Hey Charan, add GIMP + GIMPShop too!


----------



## The_Devil_Himself (Oct 16, 2007)

Hmm gimp+gimpshop combo looks cool.


----------



## anand1 (Oct 16, 2007)

After 30 days u can have the serial key by registering it.


----------



## RCuber (Oct 16, 2007)

infra_red_dude said:
			
		

> Hey Charan, add GIMP + GIMPShop too!



Done  sorry for the delay .. "Power Cut"


----------



## Gigacore (Oct 16, 2007)

thanks bro


----------



## Vishal Gupta (Oct 16, 2007)

Charan said:
			
		

> Holly @#$% , I didnt see that Paint.NET has so much, I has installed Paint.NET long ago, but never bothered to look at the features


There is a rumor that Microsoft will replace its "MSPaint" in Windows with "Paint.NET" in upcoming versions of Windows coz initially Paint.NET project was started in guidance of MS.


----------



## RCuber (Oct 16, 2007)

^^ thats good news  . But will they provide the source code also on default installation?


----------



## Gigacore (Oct 16, 2007)

^ nice  can we expect more features?


----------



## casanova (Oct 16, 2007)

Thanks for these softies.


----------



## anandk (Oct 16, 2007)

Nice useful links. thanx.


----------



## infra_red_dude (Oct 16, 2007)

I think its better MS don't bundle Paint.NET. Once acquired I doubt if its development will be as fast as it is now. I don't want it to become a neglected product. Let MS provide support/help to it from outside (like the Left parties do to the Govt. most of the times!  )
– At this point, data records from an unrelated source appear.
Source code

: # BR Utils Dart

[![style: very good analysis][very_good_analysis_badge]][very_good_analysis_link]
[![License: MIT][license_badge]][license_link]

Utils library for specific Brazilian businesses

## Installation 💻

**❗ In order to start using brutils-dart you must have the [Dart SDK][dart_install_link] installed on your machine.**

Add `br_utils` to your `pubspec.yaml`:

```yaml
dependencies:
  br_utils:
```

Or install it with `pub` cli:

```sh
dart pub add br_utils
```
GIMP tutorials can be found here: *www.upstateforums.com/phpBB2/viewtopic.php?t=4464


----------



## sakumar79 (Oct 17, 2007)

I personally prefer Photofiltre... Easy to use and more than enough for the casual photo editing tasks...

Arun


----------



## RCuber (Oct 17, 2007)

ax3 said:
			
		

> bt NONE softwares matches PHOTOSHOP ............


Ofcourse none match Photoshop. the point we are discussing here is "Free" alternate applications.


----------